# WORK ITEM:
Set down exactly the stretch of lines below that opens at the line containing "- ✅ Not crashing" and continues through the last line of the entries, and nothing else.

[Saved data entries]
<<<<

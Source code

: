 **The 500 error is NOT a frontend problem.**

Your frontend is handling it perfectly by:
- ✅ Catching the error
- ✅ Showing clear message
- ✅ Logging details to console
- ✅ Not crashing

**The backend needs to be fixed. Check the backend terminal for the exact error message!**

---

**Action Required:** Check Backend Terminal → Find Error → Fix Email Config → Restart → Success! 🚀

>>>>

# ANSWER SPACE:
- ✅ Not crashing

**The backend needs to be fixed. Check the backend terminal for the exact error message!**

---

**Action Required:** Check Backend Terminal → Find Error → Fix Email Config → Restart → Success! 🚀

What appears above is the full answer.